#### PROBLEM REQUIREMENTS:
Repeat exactly, and only, the lines of the entries below from the one with "Last, alliances are" through the one with "There is an", both ends included.

################

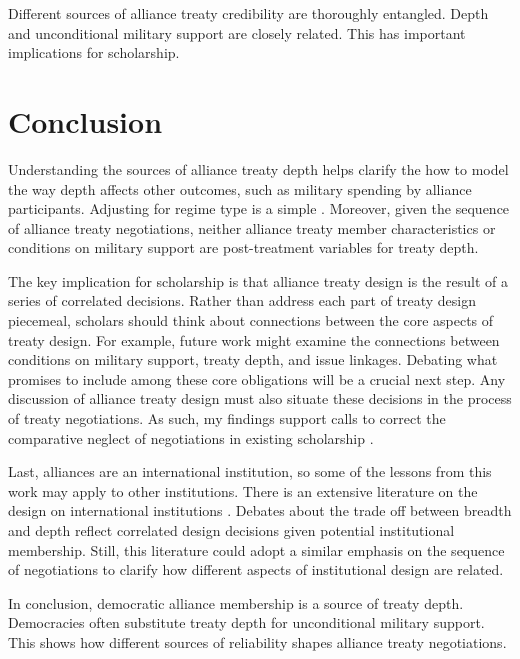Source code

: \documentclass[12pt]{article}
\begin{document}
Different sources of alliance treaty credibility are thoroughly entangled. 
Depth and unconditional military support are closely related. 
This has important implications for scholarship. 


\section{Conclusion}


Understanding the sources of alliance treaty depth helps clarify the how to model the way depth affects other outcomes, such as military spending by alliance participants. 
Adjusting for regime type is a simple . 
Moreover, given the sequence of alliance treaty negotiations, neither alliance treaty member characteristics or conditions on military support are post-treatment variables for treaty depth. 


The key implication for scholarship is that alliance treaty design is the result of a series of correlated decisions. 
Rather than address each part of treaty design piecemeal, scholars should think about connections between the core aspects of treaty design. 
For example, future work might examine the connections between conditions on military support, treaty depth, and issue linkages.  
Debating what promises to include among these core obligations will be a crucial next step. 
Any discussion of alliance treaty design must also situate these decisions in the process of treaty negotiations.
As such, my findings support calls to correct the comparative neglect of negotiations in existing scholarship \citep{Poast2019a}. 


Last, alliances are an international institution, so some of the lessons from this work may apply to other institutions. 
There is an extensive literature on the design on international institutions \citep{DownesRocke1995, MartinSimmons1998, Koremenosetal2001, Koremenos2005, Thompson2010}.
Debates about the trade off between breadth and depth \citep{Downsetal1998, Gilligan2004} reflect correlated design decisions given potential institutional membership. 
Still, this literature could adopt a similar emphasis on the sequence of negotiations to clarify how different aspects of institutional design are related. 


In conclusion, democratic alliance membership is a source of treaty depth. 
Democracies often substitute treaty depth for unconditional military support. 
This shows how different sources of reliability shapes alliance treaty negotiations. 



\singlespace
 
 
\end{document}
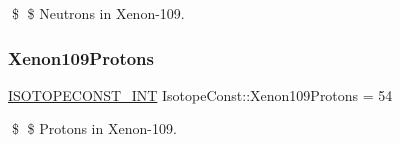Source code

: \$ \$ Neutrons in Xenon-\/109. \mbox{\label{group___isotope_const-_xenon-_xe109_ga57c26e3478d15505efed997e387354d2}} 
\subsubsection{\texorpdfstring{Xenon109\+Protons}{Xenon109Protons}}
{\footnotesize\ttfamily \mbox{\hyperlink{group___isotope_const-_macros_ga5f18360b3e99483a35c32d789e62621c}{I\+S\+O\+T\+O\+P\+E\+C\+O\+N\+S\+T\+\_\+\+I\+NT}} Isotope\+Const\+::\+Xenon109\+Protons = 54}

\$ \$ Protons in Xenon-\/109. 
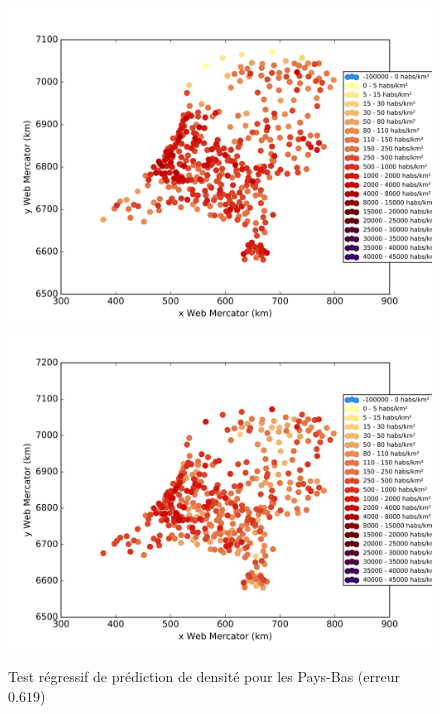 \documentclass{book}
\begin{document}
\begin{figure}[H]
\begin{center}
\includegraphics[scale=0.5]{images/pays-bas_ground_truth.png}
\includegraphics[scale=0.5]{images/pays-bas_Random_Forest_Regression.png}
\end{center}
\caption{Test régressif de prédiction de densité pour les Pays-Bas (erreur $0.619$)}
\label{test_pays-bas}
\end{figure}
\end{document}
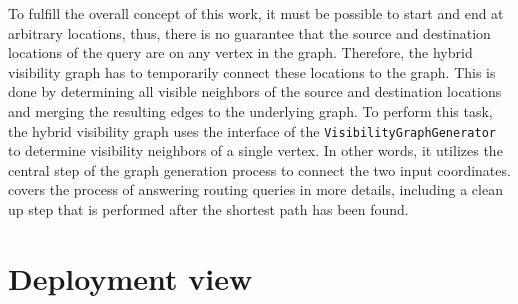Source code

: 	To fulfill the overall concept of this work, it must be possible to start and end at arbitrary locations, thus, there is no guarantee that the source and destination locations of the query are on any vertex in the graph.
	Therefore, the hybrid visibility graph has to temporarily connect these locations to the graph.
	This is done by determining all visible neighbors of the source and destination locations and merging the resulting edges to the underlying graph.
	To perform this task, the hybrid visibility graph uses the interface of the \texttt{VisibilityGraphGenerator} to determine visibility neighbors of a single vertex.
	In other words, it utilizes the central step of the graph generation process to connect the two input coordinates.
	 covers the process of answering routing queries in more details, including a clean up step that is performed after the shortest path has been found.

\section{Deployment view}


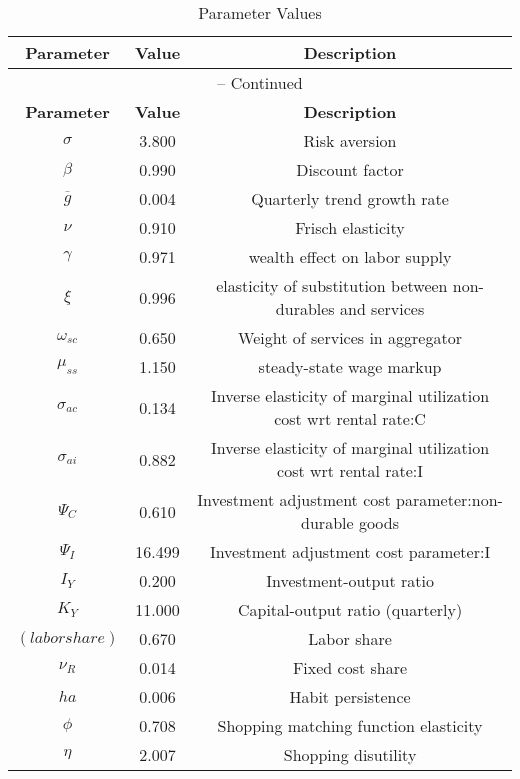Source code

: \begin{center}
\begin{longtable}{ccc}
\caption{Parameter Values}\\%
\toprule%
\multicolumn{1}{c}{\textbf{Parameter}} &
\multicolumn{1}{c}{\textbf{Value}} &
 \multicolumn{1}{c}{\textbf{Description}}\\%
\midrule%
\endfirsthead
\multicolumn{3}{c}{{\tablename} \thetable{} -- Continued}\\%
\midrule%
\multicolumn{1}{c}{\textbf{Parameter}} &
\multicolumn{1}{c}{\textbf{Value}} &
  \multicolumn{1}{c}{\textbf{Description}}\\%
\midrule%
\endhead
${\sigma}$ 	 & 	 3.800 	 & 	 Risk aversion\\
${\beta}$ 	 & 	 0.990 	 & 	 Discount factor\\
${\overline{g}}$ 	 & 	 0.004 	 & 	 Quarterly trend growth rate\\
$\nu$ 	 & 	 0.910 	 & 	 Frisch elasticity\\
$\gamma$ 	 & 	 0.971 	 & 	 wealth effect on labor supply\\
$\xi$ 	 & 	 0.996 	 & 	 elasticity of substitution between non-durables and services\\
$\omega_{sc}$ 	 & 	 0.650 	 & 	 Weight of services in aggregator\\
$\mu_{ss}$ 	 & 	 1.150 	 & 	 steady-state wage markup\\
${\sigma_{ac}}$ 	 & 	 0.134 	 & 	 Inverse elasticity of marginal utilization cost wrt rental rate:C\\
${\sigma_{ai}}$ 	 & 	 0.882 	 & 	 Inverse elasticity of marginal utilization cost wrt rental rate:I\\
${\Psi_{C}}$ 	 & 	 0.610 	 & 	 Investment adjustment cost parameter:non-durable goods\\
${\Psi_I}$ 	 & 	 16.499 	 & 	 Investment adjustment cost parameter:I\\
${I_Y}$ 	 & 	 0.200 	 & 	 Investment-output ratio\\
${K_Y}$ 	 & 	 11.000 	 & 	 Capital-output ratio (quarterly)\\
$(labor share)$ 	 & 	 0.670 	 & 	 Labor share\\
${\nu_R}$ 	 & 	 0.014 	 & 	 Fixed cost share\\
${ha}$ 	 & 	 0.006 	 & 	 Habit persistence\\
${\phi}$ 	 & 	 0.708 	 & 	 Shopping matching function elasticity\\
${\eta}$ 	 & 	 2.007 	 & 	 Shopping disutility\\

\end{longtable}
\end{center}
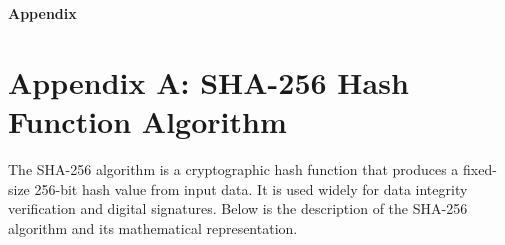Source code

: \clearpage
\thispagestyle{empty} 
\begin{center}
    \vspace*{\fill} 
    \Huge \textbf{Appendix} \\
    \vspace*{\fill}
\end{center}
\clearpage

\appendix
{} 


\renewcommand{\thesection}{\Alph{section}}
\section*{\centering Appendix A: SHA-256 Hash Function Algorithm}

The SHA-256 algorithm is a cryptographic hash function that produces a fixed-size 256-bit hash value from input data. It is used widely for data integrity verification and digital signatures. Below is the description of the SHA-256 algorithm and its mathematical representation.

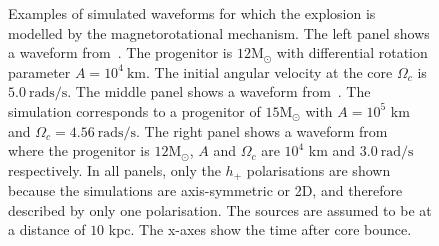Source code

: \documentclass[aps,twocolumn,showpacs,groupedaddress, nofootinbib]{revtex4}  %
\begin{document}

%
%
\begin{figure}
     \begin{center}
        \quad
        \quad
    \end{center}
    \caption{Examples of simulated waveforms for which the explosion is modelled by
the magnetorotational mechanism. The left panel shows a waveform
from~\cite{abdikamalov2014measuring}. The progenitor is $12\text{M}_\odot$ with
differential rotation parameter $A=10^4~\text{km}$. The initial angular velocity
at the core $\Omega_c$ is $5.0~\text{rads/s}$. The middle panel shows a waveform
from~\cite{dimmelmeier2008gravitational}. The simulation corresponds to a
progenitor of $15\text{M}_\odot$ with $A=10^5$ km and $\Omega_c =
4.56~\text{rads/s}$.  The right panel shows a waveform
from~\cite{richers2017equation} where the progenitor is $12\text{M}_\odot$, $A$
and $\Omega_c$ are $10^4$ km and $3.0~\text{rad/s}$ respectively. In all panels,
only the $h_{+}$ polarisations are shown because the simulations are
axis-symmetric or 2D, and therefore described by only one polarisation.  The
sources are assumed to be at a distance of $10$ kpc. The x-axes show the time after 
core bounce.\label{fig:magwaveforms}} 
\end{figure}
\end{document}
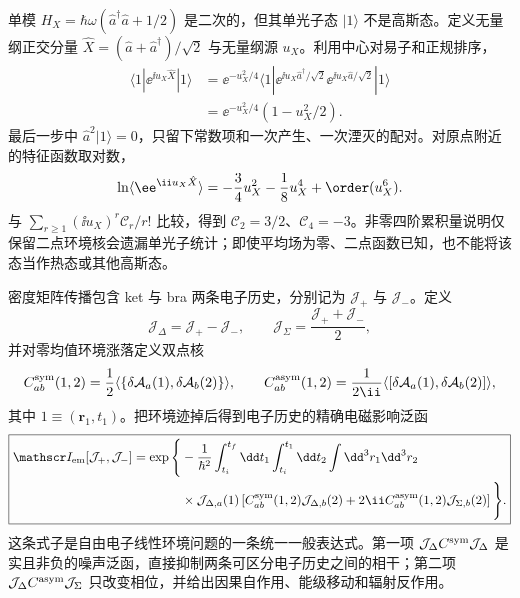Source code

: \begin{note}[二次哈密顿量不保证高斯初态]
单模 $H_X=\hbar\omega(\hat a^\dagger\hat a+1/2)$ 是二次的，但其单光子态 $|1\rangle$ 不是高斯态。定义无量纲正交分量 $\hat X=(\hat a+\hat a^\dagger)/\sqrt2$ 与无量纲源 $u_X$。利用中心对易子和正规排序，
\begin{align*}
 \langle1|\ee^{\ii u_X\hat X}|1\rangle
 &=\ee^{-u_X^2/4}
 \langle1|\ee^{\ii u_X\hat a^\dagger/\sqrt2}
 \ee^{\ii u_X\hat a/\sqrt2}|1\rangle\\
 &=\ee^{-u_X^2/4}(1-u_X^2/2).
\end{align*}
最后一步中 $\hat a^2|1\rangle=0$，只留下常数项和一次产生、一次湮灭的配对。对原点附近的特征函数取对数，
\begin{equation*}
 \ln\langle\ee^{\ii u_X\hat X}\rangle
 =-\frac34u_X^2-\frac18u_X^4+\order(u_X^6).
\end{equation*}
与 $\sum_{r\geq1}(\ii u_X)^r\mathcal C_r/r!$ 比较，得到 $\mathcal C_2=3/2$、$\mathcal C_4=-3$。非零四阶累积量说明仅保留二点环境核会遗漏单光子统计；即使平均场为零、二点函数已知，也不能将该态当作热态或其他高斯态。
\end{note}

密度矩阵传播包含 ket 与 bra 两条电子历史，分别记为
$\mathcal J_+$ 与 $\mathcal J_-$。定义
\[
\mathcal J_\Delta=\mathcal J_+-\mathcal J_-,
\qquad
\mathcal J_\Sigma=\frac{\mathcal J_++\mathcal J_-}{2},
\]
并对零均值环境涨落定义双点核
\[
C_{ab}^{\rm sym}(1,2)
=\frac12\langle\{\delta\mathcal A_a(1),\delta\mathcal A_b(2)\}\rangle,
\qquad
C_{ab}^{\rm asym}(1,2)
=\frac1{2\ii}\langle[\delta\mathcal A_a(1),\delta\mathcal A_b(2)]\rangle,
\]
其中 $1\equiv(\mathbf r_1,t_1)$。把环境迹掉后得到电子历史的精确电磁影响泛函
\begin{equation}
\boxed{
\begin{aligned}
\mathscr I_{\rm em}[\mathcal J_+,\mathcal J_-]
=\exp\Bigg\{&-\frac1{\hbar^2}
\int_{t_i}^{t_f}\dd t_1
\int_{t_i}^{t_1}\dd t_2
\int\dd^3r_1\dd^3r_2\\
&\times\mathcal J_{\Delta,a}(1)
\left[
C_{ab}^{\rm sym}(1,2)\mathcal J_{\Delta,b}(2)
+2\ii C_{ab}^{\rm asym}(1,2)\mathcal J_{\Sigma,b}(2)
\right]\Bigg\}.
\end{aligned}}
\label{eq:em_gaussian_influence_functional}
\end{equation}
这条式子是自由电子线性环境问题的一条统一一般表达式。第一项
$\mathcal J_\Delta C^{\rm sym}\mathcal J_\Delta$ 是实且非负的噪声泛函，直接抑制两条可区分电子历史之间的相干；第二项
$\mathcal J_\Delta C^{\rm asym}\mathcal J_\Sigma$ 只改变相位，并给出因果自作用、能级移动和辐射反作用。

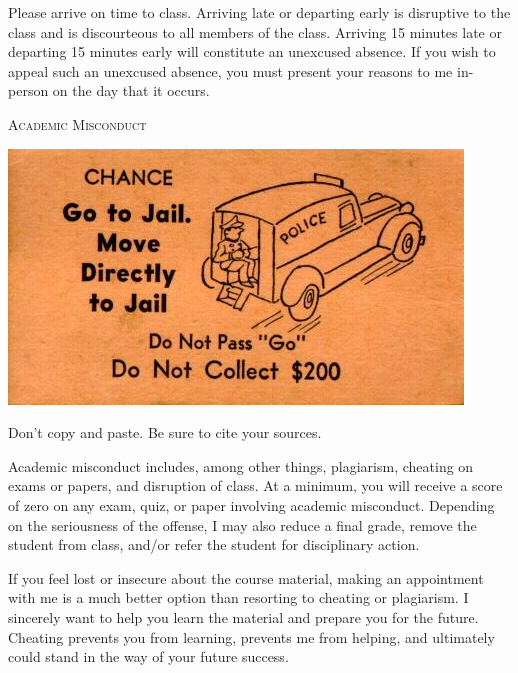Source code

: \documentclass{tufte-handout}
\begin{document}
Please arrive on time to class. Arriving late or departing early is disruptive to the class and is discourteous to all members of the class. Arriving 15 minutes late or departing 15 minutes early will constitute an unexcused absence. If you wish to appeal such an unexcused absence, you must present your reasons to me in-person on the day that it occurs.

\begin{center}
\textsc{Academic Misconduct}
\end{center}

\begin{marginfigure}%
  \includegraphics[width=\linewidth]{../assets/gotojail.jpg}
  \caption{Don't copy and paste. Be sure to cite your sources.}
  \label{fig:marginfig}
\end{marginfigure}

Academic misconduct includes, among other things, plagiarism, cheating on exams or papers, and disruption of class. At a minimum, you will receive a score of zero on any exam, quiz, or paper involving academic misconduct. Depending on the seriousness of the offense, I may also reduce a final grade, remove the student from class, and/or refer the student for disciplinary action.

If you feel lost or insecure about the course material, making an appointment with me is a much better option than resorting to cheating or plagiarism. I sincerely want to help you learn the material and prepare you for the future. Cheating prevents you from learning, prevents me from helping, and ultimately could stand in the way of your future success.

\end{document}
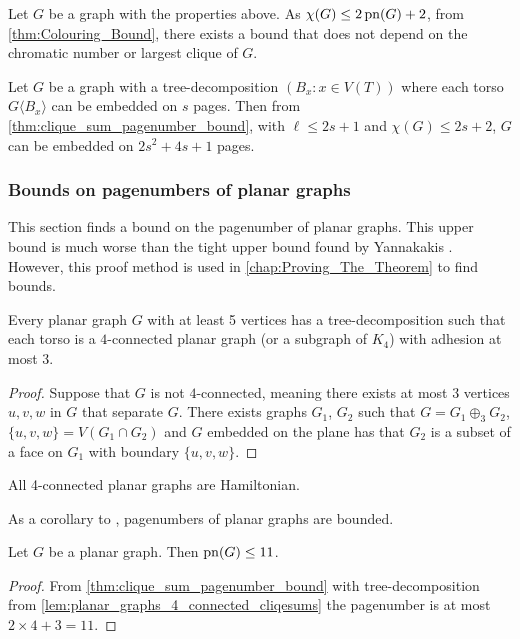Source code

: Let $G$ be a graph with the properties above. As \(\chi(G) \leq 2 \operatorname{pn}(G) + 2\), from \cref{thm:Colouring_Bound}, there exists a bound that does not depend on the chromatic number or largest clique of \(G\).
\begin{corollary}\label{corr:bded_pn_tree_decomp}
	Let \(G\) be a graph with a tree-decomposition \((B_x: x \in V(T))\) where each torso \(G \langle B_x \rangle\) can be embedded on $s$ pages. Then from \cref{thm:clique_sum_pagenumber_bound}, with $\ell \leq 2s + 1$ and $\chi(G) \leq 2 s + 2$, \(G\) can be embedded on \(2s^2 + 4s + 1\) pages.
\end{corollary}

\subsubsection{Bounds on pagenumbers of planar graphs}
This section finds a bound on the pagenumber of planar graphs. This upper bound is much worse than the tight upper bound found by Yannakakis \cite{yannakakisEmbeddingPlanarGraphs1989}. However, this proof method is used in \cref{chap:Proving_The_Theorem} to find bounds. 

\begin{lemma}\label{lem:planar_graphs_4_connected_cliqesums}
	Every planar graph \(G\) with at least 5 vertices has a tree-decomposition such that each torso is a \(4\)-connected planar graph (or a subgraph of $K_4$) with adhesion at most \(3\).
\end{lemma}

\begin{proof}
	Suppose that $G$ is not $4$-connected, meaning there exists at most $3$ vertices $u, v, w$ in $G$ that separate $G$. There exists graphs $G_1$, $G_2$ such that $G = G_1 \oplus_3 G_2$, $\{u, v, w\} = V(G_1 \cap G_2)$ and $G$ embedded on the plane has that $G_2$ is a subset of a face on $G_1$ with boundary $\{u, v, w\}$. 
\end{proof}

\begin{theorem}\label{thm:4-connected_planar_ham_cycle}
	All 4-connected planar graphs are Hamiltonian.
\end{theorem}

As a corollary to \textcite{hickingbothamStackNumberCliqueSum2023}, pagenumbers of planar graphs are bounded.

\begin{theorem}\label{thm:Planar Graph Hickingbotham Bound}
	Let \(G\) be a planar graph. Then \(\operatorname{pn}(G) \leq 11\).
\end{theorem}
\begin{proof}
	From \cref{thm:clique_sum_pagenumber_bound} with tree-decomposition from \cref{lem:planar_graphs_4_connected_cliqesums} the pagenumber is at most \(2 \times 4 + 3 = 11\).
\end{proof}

################

#### WRITTEN ANSWER:
Last, alliances are an international institution, so some of the lessons from this work may apply to other institutions. 
There is an extensive literature on the design on international institutions \citep{DownesRocke1995, MartinSimmons1998, Koremenosetal2001, Koremenos2005, Thompson2010}.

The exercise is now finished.